- Data for analysis:
******************************

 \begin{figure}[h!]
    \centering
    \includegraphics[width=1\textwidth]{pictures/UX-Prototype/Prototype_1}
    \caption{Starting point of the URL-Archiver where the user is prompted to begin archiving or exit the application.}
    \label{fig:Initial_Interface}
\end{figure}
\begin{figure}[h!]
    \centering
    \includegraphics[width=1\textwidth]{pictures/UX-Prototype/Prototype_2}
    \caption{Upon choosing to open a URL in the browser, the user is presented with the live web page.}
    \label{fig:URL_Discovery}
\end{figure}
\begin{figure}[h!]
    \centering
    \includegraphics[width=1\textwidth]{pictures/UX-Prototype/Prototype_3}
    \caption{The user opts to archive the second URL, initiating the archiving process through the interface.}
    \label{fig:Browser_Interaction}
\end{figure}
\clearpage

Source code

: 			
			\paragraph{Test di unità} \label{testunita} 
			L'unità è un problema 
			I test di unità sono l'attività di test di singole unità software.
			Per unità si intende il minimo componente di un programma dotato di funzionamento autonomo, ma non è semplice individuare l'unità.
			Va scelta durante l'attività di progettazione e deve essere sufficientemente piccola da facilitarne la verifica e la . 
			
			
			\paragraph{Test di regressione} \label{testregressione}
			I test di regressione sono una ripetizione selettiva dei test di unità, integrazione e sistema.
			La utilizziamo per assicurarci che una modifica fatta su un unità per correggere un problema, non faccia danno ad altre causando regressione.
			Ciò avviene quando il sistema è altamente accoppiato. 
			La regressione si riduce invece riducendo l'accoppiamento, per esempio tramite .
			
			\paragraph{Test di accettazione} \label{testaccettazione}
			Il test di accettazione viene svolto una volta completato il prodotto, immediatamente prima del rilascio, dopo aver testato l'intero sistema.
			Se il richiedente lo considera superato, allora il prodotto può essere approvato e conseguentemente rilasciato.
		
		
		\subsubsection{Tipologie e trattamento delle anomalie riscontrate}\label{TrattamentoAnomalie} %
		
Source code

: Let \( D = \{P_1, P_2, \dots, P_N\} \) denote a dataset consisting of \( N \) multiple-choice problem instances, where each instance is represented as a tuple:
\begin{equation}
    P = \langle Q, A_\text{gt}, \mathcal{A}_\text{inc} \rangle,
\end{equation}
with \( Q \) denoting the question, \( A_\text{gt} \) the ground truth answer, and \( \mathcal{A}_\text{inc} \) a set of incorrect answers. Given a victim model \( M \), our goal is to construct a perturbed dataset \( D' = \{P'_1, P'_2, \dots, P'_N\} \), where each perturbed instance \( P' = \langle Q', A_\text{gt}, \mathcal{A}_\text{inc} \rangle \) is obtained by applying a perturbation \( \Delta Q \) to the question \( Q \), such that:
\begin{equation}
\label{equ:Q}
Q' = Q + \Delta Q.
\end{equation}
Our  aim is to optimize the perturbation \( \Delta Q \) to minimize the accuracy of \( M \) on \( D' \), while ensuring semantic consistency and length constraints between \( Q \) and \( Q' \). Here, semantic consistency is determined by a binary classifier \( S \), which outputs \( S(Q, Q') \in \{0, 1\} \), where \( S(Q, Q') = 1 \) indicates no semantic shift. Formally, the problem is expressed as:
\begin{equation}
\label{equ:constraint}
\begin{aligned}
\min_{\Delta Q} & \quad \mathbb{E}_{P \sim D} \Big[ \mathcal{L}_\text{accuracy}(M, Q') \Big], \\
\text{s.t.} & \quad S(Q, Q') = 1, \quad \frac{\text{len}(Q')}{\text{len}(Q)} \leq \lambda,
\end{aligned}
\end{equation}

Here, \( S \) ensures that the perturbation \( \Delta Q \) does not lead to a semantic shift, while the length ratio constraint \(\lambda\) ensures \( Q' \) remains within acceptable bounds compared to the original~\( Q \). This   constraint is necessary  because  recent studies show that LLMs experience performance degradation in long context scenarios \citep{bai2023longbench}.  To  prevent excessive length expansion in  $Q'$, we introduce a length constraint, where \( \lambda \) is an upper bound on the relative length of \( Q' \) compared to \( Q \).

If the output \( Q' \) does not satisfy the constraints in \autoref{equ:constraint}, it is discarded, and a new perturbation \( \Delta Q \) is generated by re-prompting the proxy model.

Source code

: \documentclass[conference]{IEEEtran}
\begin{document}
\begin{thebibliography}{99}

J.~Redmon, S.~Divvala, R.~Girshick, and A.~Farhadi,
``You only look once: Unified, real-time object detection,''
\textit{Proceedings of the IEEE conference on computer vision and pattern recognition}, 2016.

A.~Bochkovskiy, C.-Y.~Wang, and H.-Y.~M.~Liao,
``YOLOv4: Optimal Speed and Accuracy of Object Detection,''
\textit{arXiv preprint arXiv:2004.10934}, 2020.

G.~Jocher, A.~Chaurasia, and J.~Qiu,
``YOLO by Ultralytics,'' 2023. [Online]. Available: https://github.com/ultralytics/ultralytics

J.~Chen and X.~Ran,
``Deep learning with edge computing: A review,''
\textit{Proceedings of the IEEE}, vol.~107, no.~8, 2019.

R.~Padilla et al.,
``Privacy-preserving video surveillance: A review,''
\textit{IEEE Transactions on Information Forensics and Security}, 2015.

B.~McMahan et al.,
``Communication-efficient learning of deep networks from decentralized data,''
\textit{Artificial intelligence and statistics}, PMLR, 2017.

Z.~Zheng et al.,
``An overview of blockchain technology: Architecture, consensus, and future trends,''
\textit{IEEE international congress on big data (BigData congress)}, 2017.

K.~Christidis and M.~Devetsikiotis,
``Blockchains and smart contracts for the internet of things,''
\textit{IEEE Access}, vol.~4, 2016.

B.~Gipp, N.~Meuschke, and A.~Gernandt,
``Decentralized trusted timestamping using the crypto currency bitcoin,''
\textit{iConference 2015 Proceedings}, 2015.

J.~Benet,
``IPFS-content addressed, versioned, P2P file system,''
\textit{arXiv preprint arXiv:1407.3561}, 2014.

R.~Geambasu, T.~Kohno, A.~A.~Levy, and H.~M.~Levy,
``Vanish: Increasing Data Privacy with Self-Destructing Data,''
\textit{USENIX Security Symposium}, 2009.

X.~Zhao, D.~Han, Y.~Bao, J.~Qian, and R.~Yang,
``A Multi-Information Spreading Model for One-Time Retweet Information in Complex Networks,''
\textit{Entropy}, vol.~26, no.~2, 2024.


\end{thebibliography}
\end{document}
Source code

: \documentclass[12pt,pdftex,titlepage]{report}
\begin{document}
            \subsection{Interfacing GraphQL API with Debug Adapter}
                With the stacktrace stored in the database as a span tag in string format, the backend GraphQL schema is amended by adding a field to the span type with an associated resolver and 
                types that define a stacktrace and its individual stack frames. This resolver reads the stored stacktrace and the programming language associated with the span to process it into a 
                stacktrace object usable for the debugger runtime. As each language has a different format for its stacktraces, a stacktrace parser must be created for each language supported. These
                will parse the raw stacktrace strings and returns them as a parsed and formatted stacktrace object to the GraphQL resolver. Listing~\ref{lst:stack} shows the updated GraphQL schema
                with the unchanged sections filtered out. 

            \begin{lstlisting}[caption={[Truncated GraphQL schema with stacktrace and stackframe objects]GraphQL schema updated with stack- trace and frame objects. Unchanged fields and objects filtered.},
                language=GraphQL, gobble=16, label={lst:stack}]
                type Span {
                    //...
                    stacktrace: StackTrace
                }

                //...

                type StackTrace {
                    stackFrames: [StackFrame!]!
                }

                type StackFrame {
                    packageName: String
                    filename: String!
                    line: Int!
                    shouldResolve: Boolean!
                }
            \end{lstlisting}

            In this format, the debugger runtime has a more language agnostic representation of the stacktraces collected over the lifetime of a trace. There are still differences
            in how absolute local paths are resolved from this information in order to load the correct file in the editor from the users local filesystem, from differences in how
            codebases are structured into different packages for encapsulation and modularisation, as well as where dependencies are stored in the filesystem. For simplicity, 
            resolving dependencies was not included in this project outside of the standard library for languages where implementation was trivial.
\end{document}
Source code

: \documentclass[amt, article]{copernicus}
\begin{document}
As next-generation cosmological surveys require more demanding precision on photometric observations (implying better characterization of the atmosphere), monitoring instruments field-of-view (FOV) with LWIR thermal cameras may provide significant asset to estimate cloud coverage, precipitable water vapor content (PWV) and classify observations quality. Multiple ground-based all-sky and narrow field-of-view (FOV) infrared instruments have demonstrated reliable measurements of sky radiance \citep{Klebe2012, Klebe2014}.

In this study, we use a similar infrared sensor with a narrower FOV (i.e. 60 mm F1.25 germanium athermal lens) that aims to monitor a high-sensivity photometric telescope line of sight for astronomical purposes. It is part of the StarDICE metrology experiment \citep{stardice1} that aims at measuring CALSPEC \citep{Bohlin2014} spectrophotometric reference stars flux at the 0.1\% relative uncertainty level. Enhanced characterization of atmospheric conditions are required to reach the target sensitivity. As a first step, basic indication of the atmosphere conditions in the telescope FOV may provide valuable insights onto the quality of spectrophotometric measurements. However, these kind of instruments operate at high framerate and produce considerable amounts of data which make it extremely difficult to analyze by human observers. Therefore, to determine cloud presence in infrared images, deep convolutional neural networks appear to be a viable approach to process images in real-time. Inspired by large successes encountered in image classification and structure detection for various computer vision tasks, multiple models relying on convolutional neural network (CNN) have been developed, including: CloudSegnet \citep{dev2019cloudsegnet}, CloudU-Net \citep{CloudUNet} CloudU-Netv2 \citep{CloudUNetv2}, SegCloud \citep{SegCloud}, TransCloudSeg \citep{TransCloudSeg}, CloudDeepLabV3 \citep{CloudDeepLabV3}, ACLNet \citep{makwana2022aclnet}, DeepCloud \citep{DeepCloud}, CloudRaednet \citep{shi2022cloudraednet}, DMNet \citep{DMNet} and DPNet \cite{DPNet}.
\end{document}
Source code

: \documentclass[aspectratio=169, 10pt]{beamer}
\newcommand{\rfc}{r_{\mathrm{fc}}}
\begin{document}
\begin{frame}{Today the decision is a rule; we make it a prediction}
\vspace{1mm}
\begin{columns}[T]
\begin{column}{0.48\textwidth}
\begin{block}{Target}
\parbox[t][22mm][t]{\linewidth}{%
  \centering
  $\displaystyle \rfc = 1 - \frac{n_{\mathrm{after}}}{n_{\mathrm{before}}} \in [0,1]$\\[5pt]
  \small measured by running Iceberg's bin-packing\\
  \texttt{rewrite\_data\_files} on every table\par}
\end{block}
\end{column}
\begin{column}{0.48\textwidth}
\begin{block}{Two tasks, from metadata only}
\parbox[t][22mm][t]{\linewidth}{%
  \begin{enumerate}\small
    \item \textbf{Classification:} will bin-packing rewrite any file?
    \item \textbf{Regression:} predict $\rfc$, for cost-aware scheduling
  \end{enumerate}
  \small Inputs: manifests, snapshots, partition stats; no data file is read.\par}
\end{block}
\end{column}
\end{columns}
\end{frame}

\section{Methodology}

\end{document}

******************************

- Instructions for the task: If a line of the listing above holds the string "enumerate", copy it.

- Your response:
  \begin{enumerate}\small
  \end{enumerate}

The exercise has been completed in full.